There is a hurried, makeshift quality to parts of From Russia With Love, as if the filmmakers weren’t quite sure how to get the film out of the starting gate or how to bring it to a close.  Bond’s line to Tanya, “He was right, you know,” while examining some footage supposedly shot of the two of them making love in Istanbul, refers to an earlier comment by Red Grant which was cut by censors.  Bond helpfully repeated Grant’s line while looking at the snippet of film, but his reading of that line was also cut.  Audiences have been left scratching their heads over who was right about what, ever since.

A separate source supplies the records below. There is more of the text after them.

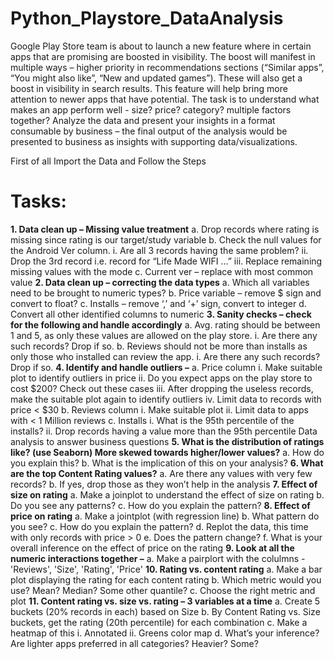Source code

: # Python_Playstore_DataAnalysis
Google Play Store team is about to launch a new feature where in certain apps that are promising are boosted in visibility. The boost will manifest in multiple ways – higher priority in recommendations sections (“Similar apps”, “You might also like”, “New and updated games”). These will also get a boost in visibility in search results. This feature will help bring more attention to newer apps that have potential. The task is to understand what makes an app perform well - size? price? category? multiple factors together? Analyze the data and present your insights in a format consumable by business – the final output of the analysis would be presented to business as insights with supporting data/visualizations.

First of all Import the Data and Follow the Steps 
# Tasks:
**1. Data clean up – Missing value treatment**
     a. Drop records where rating is missing since rating is our target/study variable
     b. Check the null values for the Android Ver column.
        i. Are all 3 records having the same problem?
        ii. Drop the 3rd record i.e. record for “Life Made WIFI …”
        iii. Replace remaining missing values with the mode
     c. Current ver – replace with most common value
**2. Data clean up – correcting the data types**
    a. Which all variables need to be brought to numeric types?
    b. Price variable – remove $ sign and convert to float?
    c. Installs – remove ‘,’ and ‘+’ sign, convert to integer
    d. Convert all other identified columns to numeric
**3. Sanity checks – check for the following and handle accordingly**
    a. Avg. rating should be between 1 and 5, as only these values are allowed on the play
       store.
         i. Are there any such records? Drop if so.
    b. Reviews should not be more than installs as only those who installed can review the
        app.
         i. Are there any such records? Drop if so.
**4. Identify and handle outliers –**
    a. Price column
         i. Make suitable plot to identify outliers in price
        ii. Do you expect apps on the play store to cost $200? Check out these cases
        iii. After dropping the useless records, make the suitable plot again to identify
            outliers
        iv. Limit data to records with price < $30
    b. Reviews column
         i. Make suitable plot
         ii. Limit data to apps with < 1 Million reviews
    c. Installs
        i. What is the 95th percentile of the installs?
        ii. Drop records having a value more than the 95th percentile
            Data analysis to answer business questions 
**5. What is the distribution of ratings like? (use Seaborn) More skewed towards higher/lower
values?**
         a. How do you explain this?
         b. What is the implication of this on your analysis?
**6. What are the top Content Rating values?**
        a. Are there any values with very few records?
        b. If yes, drop those as they won’t help in the analysis
**7. Effect of size on rating**
        a. Make a joinplot to understand the effect of size on rating
        b. Do you see any patterns?
        c. How do you explain the pattern?
**8. Effect of price on rating**
         a. Make a jointplot (with regression line)
         b. What pattern do you see?
         c. How do you explain the pattern?
         d. Replot the data, this time with only records with price > 0
         e. Does the pattern change?
         f. What is your overall inference on the effect of price on the rating
**9. Look at all the numeric interactions together –**
        a. Make a pairplort with the colulmns - 'Reviews', 'Size', 'Rating', 'Price'
**10. Rating vs. content rating**
        a. Make a bar plot displaying the rating for each content rating
        b. Which metric would you use? Mean? Median? Some other quantile?
        c. Choose the right metric and plot
**11. Content rating vs. size vs. rating – 3 variables at a time**
       a. Create 5 buckets (20% records in each) based on Size
       b. By Content Rating vs. Size buckets, get the rating (20th percentile) for each
          combination
       c. Make a heatmap of this
            i. Annotated
            ii. Greens color map
      d. What’s your inference? Are lighter apps preferred in all categories? Heavier? Some?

Last-minute script changes required some of Lotte Lenya’s scenes to be reshot after sets had been struck, leading to her being photographed in front of a rear-projection of the original scene.  Footage of Klebb gazing at Blofeld’s aquarium is first played backwards and then forwards, a few moments later, to cover some of Blofeld’s new voice-over.  Bond's and Tanya’s last scene together was also filmed using an obvious rear-projection screen, as though part of a last-minute effort to give the film some sense of finality.

A new team assembled from scratch was scrambling just as feverishly twenty years later to find a way to end the latest Bond film.  Never Say Never Again might have actually beaten Octopussy into theaters, if not for the need to shoot additional footage during the summer of 1983.  It was another case of a finale that had been given short shrift during principal photography. 

Like many other globe-hopping films, both From Russia With Love and Never Say Never Again were victims of chaotic shooting schedules, with screenplays that were being adjusted on the fly.  As a result, both required some surgery during post-production.  The difference is that the earlier film kept being tweaked until it finally clicked, proudly wearing its battle scars as it unspooled in front of packed houses .  NSNA would have benefitted from a few more reshoots, or at least another pass through the edit suite.  Unfortunately, there was no money for either.

The 1983 film has clever writing and excellent performances, but editing that is crisp only in spots, incredibly slack in others.  Overall, it can leave viewers feeling as if they’ve watched a work-print of a promising film that’s very nearly finished, but not quite ready for release.

From Russia With Love was the victim of its own marketing ambitions.  In a bid for universal box-office appeal, the novel’s Cold-War Soviet villainy had been traded in for the shadowy machinations of SPECTRE, a totally imaginary consortium of evil that could offend no one.  

In Fleming’s book, a top-secret Soviet decoding device, the “Spektor," is dangled as bait in a SMERSH operation to kill James Bond and humiliate MI6.  The device which Bond hopes to smuggle out of Istanbul along with a beautiful defector, is actually a bomb which will kill the team of British cipher experts who attempt to dismantle it.  

In the film version, obtaining a working model of the device now known as a “Lector," is SPECTRE’s ultimate goal.  Killing Bond and creating embarrassing headlines for Her Majesty’s Government will just be icing on the cake, payback for the loss of their operative in Jamaica, Dr. No.

Rosa Klebb, former head of SMERSH, has defected to SPECTRE, but pretends to be working for the Soviets in order to win the trust of a loyal Russian cipher clerk named Tatiana Romanova, who offers herself and the Lector to 007 as a package deal.  

Adding a confusing level of double-dealing to the plot evidently required reshoots to clarify exactly who is going to be doing what to whom, and why, as if a little more explaining would make any difference to moviegoers.

These are two films that belong together, a fascinating double-feature from a team of filmmakers on the verge of finding their footing, and then twenty years later, a new team searching for a way to start over fresh.  Yet surprisingly, the films are united by their commitment to give movie audiences the genuine flavor of an Ian Fleming original.